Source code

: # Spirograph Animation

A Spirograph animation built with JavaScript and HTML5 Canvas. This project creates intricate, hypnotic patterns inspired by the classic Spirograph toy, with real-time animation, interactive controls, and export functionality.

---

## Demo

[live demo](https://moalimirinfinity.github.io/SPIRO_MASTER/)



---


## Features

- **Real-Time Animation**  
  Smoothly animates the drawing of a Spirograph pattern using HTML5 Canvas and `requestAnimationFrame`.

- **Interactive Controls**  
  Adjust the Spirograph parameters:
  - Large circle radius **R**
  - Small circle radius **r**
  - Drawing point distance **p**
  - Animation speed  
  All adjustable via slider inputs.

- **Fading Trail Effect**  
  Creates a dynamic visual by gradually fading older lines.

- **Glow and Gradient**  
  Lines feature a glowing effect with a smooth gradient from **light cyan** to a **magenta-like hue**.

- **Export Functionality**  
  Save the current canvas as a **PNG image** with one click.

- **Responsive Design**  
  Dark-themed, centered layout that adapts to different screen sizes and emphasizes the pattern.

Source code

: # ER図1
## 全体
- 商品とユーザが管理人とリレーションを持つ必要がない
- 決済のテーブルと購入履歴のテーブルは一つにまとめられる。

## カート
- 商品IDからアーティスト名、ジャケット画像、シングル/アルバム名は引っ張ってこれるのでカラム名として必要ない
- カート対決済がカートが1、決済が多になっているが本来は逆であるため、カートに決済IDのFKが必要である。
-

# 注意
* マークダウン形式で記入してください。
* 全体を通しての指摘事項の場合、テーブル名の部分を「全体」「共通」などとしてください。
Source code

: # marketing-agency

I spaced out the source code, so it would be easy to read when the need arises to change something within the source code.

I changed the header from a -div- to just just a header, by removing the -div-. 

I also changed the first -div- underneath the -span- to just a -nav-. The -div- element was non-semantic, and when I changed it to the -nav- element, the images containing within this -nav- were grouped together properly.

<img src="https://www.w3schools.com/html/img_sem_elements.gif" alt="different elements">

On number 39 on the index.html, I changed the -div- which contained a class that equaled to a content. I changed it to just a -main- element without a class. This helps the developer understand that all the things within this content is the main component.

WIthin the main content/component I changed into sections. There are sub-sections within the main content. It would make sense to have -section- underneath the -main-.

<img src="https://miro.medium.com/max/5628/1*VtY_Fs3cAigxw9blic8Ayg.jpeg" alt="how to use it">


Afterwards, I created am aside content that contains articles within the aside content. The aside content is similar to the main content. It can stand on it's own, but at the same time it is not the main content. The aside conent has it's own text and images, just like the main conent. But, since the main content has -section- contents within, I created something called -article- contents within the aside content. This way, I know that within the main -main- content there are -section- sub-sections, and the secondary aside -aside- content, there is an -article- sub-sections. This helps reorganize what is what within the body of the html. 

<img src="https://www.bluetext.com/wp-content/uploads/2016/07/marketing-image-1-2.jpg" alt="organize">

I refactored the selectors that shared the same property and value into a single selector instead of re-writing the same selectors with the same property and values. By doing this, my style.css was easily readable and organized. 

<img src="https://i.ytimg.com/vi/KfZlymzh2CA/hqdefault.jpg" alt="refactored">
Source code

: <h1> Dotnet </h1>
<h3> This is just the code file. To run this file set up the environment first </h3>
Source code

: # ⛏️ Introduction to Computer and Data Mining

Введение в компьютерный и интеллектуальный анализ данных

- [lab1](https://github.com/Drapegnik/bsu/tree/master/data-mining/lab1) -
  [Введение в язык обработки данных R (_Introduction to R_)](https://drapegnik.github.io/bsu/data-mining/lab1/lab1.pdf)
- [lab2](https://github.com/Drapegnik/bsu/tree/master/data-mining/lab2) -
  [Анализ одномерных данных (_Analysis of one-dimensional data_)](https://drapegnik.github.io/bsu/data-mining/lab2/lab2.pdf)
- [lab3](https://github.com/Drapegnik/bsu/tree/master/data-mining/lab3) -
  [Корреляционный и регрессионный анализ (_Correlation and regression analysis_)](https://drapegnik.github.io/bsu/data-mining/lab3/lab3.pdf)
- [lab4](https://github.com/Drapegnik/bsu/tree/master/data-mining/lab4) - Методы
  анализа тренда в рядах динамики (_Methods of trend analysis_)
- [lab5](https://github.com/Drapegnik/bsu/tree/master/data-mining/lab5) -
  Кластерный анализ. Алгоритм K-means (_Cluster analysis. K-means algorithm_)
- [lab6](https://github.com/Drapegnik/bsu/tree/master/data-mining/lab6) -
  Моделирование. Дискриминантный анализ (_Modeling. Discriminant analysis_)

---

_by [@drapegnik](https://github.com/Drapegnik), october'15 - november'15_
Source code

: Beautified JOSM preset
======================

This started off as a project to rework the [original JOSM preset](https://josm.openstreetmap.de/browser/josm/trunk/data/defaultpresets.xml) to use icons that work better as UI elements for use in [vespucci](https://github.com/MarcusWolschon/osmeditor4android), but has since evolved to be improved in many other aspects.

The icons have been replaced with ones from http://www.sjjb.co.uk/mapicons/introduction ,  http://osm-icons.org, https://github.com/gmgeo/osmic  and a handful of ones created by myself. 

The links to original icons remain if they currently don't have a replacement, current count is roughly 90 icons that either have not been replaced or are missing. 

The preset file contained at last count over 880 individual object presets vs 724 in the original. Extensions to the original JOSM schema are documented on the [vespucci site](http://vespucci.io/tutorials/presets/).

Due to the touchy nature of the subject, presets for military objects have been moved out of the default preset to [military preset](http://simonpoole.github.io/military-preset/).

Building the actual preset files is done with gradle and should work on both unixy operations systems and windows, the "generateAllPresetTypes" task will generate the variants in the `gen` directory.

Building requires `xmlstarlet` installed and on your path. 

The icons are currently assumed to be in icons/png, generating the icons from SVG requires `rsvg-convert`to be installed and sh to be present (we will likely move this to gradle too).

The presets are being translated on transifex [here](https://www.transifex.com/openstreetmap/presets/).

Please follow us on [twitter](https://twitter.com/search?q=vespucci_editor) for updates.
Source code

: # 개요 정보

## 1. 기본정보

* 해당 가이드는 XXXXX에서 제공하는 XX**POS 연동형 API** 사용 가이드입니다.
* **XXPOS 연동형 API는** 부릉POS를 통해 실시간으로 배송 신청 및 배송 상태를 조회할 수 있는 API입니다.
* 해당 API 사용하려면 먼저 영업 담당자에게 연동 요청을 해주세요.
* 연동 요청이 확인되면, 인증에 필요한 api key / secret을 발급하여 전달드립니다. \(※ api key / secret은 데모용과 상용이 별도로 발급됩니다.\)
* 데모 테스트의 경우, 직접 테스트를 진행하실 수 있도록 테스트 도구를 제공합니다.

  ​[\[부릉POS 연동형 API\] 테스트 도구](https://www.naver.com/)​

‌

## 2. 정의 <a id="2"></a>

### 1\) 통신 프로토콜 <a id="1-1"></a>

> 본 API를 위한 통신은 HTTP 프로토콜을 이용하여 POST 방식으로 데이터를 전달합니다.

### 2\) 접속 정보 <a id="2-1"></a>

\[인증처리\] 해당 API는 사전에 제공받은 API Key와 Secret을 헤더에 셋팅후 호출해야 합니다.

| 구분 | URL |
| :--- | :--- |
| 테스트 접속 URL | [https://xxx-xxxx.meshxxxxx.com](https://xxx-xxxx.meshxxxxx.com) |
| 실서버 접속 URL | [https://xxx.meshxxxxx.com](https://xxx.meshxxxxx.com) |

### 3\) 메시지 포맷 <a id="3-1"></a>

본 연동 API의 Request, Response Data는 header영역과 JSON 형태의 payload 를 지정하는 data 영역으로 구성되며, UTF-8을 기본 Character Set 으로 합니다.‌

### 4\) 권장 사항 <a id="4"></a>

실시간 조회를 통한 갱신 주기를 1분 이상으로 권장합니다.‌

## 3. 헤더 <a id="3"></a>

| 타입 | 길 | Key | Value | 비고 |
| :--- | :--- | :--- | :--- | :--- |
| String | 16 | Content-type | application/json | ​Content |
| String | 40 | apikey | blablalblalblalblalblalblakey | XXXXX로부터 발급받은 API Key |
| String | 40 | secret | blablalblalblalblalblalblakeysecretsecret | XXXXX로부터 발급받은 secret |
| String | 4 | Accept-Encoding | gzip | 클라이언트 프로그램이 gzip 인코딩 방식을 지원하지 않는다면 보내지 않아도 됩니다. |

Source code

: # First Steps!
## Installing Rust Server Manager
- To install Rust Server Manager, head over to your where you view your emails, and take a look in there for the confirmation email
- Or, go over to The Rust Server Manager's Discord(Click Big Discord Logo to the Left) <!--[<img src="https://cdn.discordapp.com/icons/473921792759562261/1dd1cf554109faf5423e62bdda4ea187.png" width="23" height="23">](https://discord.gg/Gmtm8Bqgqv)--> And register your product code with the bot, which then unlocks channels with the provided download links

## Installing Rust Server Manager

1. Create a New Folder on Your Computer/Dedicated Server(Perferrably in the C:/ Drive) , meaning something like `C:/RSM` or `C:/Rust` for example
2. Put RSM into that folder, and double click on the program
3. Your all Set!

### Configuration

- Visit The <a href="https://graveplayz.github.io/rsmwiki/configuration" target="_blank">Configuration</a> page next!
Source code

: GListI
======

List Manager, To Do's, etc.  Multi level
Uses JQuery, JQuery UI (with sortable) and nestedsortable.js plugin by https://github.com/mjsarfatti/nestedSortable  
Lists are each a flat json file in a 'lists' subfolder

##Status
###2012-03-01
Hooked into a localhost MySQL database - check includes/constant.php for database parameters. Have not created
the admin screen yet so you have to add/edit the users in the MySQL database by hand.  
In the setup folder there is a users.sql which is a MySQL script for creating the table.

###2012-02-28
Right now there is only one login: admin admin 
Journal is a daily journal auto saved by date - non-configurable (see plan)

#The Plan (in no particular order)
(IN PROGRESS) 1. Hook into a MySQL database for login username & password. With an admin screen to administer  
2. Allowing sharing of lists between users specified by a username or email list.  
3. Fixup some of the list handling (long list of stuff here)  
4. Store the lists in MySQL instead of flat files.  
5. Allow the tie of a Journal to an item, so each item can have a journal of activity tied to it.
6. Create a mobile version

★ ★ ★ ★ ★ ★ ★

Output, exactly and in full, the lines from the start of the entries above through the line that contains "- **Glow and Gradient**".

## Solution to the exercise
Source code

: # Spirograph Animation

A Spirograph animation built with JavaScript and HTML5 Canvas. This project creates intricate, hypnotic patterns inspired by the classic Spirograph toy, with real-time animation, interactive controls, and export functionality.

---

## Demo

[live demo](https://moalimirinfinity.github.io/SPIRO_MASTER/)



---


## Features

- **Real-Time Animation**  
  Smoothly animates the drawing of a Spirograph pattern using HTML5 Canvas and `requestAnimationFrame`.

- **Interactive Controls**  
  Adjust the Spirograph parameters:
  - Large circle radius **R**
  - Small circle radius **r**
  - Drawing point distance **p**
  - Animation speed  
  All adjustable via slider inputs.

- **Fading Trail Effect**  
  Creates a dynamic visual by gradually fading older lines.

- **Glow and Gradient**  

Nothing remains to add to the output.